Write out once more the lines running from the top of the entries below to the line with "1. Fork it!", both ends included.

[Items from a dataset]
BEGIN

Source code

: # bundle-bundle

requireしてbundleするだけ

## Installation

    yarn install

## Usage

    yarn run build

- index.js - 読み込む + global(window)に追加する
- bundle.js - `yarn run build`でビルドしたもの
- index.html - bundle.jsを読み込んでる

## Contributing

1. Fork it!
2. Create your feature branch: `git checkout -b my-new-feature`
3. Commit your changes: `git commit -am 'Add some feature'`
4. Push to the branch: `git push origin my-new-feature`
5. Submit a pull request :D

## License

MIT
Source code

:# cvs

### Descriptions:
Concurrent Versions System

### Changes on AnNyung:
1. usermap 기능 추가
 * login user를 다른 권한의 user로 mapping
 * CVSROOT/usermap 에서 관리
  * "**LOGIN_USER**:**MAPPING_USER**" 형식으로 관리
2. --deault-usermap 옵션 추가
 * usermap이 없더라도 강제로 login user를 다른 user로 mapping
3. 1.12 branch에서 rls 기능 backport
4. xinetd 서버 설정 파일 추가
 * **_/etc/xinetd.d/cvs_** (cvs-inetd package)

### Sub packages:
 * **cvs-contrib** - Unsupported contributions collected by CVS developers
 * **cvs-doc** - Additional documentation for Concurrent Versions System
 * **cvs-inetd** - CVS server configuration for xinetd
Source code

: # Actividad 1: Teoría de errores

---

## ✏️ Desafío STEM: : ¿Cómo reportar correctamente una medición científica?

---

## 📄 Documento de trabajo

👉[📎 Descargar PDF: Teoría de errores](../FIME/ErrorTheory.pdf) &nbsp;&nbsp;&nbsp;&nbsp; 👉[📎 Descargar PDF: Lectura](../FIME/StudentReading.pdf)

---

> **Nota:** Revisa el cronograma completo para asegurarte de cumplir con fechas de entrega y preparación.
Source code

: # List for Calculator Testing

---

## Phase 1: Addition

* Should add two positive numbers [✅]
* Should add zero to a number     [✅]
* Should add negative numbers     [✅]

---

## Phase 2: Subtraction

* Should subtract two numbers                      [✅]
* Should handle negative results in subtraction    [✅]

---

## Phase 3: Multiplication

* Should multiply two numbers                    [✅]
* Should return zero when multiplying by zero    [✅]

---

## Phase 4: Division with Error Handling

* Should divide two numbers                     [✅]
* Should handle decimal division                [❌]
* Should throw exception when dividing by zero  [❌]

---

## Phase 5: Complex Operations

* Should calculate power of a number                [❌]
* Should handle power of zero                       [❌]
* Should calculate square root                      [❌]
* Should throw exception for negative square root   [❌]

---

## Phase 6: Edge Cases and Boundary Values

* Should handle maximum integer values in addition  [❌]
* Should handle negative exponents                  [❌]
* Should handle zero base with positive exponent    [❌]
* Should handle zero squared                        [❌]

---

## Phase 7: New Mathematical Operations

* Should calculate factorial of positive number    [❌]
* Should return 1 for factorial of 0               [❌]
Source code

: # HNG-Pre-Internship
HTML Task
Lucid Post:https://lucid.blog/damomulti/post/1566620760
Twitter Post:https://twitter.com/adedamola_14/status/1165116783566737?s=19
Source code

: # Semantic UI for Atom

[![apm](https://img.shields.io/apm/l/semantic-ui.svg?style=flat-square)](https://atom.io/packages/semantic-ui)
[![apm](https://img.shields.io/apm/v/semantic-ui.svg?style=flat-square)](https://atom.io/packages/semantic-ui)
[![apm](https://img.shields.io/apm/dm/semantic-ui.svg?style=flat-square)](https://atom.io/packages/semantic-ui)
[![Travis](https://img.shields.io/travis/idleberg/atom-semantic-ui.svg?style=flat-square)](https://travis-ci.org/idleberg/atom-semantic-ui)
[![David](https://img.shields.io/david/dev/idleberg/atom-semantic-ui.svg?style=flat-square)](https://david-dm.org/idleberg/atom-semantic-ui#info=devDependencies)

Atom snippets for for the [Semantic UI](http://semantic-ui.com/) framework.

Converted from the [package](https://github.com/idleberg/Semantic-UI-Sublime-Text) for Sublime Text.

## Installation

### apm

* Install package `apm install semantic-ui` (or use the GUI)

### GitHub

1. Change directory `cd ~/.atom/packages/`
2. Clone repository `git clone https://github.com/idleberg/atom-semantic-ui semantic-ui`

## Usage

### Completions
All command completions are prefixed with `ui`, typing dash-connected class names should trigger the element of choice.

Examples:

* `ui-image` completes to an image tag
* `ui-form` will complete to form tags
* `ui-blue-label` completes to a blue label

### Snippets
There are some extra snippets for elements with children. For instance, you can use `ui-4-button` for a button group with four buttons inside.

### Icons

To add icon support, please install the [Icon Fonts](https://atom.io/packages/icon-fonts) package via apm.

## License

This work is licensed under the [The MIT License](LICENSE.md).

END

◆ OUTPUT:
Source code

: # bundle-bundle

requireしてbundleするだけ

## Installation

    yarn install

## Usage

    yarn run build

- index.js - 読み込む + global(window)に追加する
- bundle.js - `yarn run build`でビルドしたもの
- index.html - bundle.jsを読み込んでる

## Contributing

1. Fork it!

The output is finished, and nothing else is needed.